A consecutive sample of 251 ACPs enrolled onto phase I trials from the University of Chicago’s Developmental Therapeutics Clinic were approached for study participation. A total of 133 patients did not complete full assessment with survey as a result of unexpected toxicity or fatigue. No significant differences in demographics were found between noncompleters and completers with the exception of ACP age (56 ± 11.4 years v 61 ± 9.7, respectively; P = .02). Noncompleters were younger and disenrolled early from trial participation. No ACP refused study participation. A final sample of 118 ACPs (47%) consented and completed full assessment with survey. Table 2 lists the demographics for the total population and the age groups. In the total population, the median age was 60 years (range, 23 to 83 years), 70% were male, 92% were white, 37% were college or professional graduates, and 60% had a GI malignancy. ACPs reported mild anxiety, moderate depression (HADS), and poor total FACT-COG QOL (Table 3).

Table 2.

Demographic Characteristics of the Total Phase I ACP Population and According to Age

Table 3.

Psychosocial Characteristics of Perceived Cognitive Impairment and Distress for the Total Phase I ACP Population and by Age Group

Neuropsychological Outcomes

ACP neuropsychological T scores for CF are listed in Table 4. Overall, phase I ACP CF ranged from mild impairment to superior performance (27.5 ± 2.8 to 63.6 ± 6.2). ACPs experienced borderline impairment in CF for memory, executive function, and verbal fluency. ACPs exhibited low average attention, average language, and superior comprehension.

Table 4.

Neuropsychological Characteristics for the Total Phase I ACP Population and by Age

ACP Phase I IC Recall and Comprehension

Table 5 lists ACP IC understanding of phase I trials according to age. Only 45% of ACPs recalled disclosure of dosage or toxicity as the primary phase I research purpose. In total, 50% of ACPs correctly identified dosage as the phase I purpose.

Table 5.

Phase I Informed Consent Understanding in the Total ACP Population and According to Age

Associations Between Neuropsychological Outcomes, ACP Phase I IC Recall, and Comprehension

ACPs who recalled the physician disclosure of the trial purpose as dosage had better CF than ACPs who failed to recall purpose, as measured by HVLT-R delayed memory (41 ± 6.7 v 32.1 ± 5.4, respectively; P = .01), recognition (38.5 ± 5.7 v 21 ± 4.1, respectively; P = .001), and digit span attention (31 ± 2.8 v 27.9 ± 2.4, respectively; P < .001). Regarding trial comprehension, ACPs who identified purpose had better CF than ACPs who failed to identify purpose, as assessed by HVLT-R delayed memory (37.2 ± 5.6 v 32.5 ± 5.1, respectively; P = .001); digit span attention (29 ± 2.7 v 26.9 ± 2.4, respectively; P < .001), Trail Making Test A visual attention (35.2 ± 6.6 v 31.5 ± 6.2, respectively; P = .001), and Trail Making Test B mental flexibility (38.9 ± 7.5 v 34 ± 7.1, respectively; P < .001).

Highly educated ACPs were more likely to identify trial purpose compared with less educated ACPs (53% v 27%, respectively; P = .03).

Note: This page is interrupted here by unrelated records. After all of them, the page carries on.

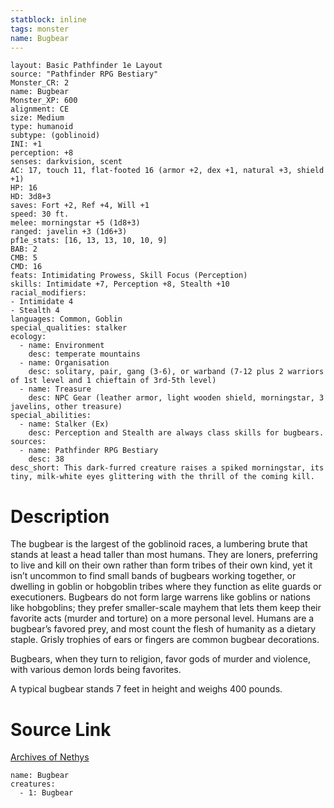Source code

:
 ```yaml
---
statblock: inline
tags: monster
name: Bugbear
---
```

```statblock
layout: Basic Pathfinder 1e Layout
source: "Pathfinder RPG Bestiary"
Monster_CR: 2
name: Bugbear
Monster_XP: 600
alignment: CE
size: Medium
type: humanoid
subtype: (goblinoid)
INI: +1
perception: +8
senses: darkvision, scent
AC: 17, touch 11, flat-footed 16 (armor +2, dex +1, natural +3, shield +1)
HP: 16
HD: 3d8+3
saves: Fort +2, Ref +4, Will +1
speed: 30 ft.
melee: morningstar +5 (1d8+3)
ranged: javelin +3 (1d6+3)
pf1e_stats: [16, 13, 13, 10, 10, 9]
BAB: 2
CMB: 5
CMD: 16
feats: Intimidating Prowess, Skill Focus (Perception)
skills: Intimidate +7, Perception +8, Stealth +10
racial_modifiers:
- Intimidate 4
- Stealth 4
languages: Common, Goblin
special_qualities: stalker
ecology:
  - name: Environment
    desc: temperate mountains
  - name: Organisation
    desc: solitary, pair, gang (3-6), or warband (7-12 plus 2 warriors of 1st level and 1 chieftain of 3rd-5th level)
  - name: Treasure
    desc: NPC Gear (leather armor, light wooden shield, morningstar, 3 javelins, other treasure)
special_abilities:
  - name: Stalker (Ex)
    desc: Perception and Stealth are always class skills for bugbears.
sources:
  - name: Pathfinder RPG Bestiary
    desc: 38
desc_short: This dark-furred creature raises a spiked morningstar, its tiny, milk-white eyes glittering with the thrill of the coming kill.
```
# Description
The bugbear is the largest of the goblinoid races, a lumbering brute that stands at least a head taller than most humans. They are loners, preferring to live and kill on their own rather than form tribes of their own kind, yet it isn’t uncommon to find small bands of bugbears working together, or dwelling in goblin or hobgoblin tribes where they function as elite guards or executioners. Bugbears do not form large warrens like goblins or nations like hobgoblins; they prefer smaller-scale mayhem that lets them keep their favorite acts (murder and torture) on a more personal level. Humans are a bugbear’s favored prey, and most count the flesh of humanity as a dietary staple. Grisly trophies of ears or fingers are common bugbear decorations.

Bugbears, when they turn to religion, favor gods of murder and violence, with various demon lords being favorites.

A typical bugbear stands 7 feet in height and weighs 400 pounds.
# Source Link
[Archives of Nethys](https://aonprd.com/MonsterDisplay.aspx?ItemName=Bugbear)
```encounter-table
name: Bugbear
creatures:
  - 1: Bugbear
```
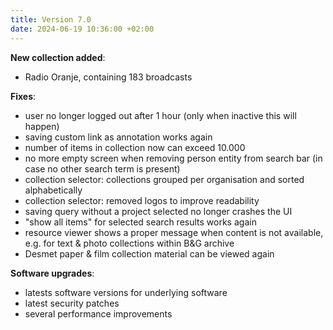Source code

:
 ```yaml
---
title: Version 7.0
date: 2024-06-19 10:36:00 +02:00
---
```


**New collection added**:
* Radio Oranje, containing 183 broadcasts

**Fixes**:
* user no longer logged out after 1 hour (only when inactive this will happen)
* saving custom link as annotation works again
* number of items in collection now can exceed 10.000
* no more empty screen when removing person entity from search bar (in case no other search term is present)
* collection selector: collections grouped per organisation and sorted alphabetically
* collection selector: removed logos to improve readability
* saving query without a project selected no longer crashes the UI
* "show all items" for selected search results works again
* resource viewer shows a proper message when content is not available, e.g. for text & photo collections within B&G archive 
* Desmet paper & film collection material can be viewed again

**Software upgrades**:
* latests software versions for underlying software
* latest security patches
* several performance improvements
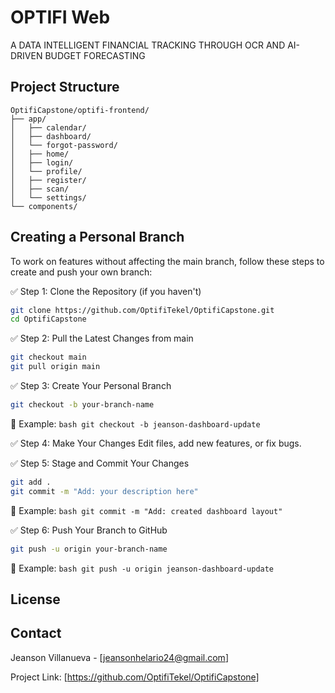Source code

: 
# OPTIFI Web

A DATA INTELLIGENT FINANCIAL TRACKING THROUGH OCR AND AI-DRIVEN BUDGET FORECASTING

## Project Structure

```
OptifiCapstone/optifi-frontend/
├── app/
│   ├── calendar/
│   ├── dashboard/
│   └── forgot-password/
│   ├── home/
│   ├── login/
│   └── profile/
│   ├── register/
│   ├── scan/
│   └── settings/
└── components/
```





## Creating a Personal Branch
To work on features without affecting the main branch, follow these steps to create and push your own branch:

✅ Step 1: Clone the Repository (if you haven't)
  ```bash
  git clone https://github.com/OptifiTekel/OptifiCapstone.git
  cd OptifiCapstone
  ```
  
✅ Step 2: Pull the Latest Changes from main
  ```bash
  git checkout main
  git pull origin main
  ```

✅ Step 3: Create Your Personal Branch
  ```bash
  git checkout -b your-branch-name
  ```
  📌 Example:
    ```bash
              git checkout -b jeanson-dashboard-update
    ```
              
✅ Step 4: Make Your Changes
Edit files, add new features, or fix bugs.

✅ Step 5: Stage and Commit Your Changes
  ```bash
  git add .
  git commit -m "Add: your description here"
  ```
  📌 Example:
    ```bash
              git commit -m "Add: created dashboard layout"
    ```
              
✅ Step 6: Push Your Branch to GitHub
  ```bash
  git push -u origin your-branch-name
```
  📌 Example:
    ```bash
            git push -u origin jeanson-dashboard-update
    ```



## License

## Contact

Jeanson Villanueva - [jeansonhelario24@gmail.com]

Project Link: [https://github.com/OptifiTekel/OptifiCapstone]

Female sex was associated with greater likelihood of purpose identification (70% v 47% for men; P = .04). After adjustment by age, no psychological or neuropsychological variable was further significantly associated with likelihood of purpose identification (Table 6).

Table 6.

Series of Multivariable Logistic Regression Models and Analyses: Age and Psychological and Neuropsychological Factors—Likelihood of Correct Identification of the Phase I Trial Research Purpose

Neuropsychological Outcomes and ACP Comprehension of Phase I IC According to Age

Age is well known to affect performance on neuropsychological measures. As expected, several, but not all, measures indicate significant differences between age groups. Older ACPs performed poorly compared with younger ACPs on memory, attention, executive function, and verbal fluency tasks (Table 4). They also had greater depression and poorer total QOL (Table 3). Older ACPs were less likely to recall purpose compared with younger ACPs (30% v 70%, respectively; P = .02), yet more likely to correctly identify trial purpose (66% v 26%, respectively; P = .03) and to deny that supportive care was presented (72% v 25%, respectively; P = .01; Table 5).

DISCUSSION

The key foundation of IC is the presence of intact decisional capacity. This study examined the essential IC elements for phase I trials and their relationship to ACP decisional capacity and CF using formal neuropsychological testing. On the basis of tests of memory (recall and recognition), verbal fluency, and executive functioning, we found evidence of borderline CI in ACPs enrolled onto phase I trials. Our data reveal that CF may play a role in ACP recall and comprehension of IC for phase I clinical trials. Other factors, including demographics, psychological distress, and QOL, may also be associated with this recall and comprehension.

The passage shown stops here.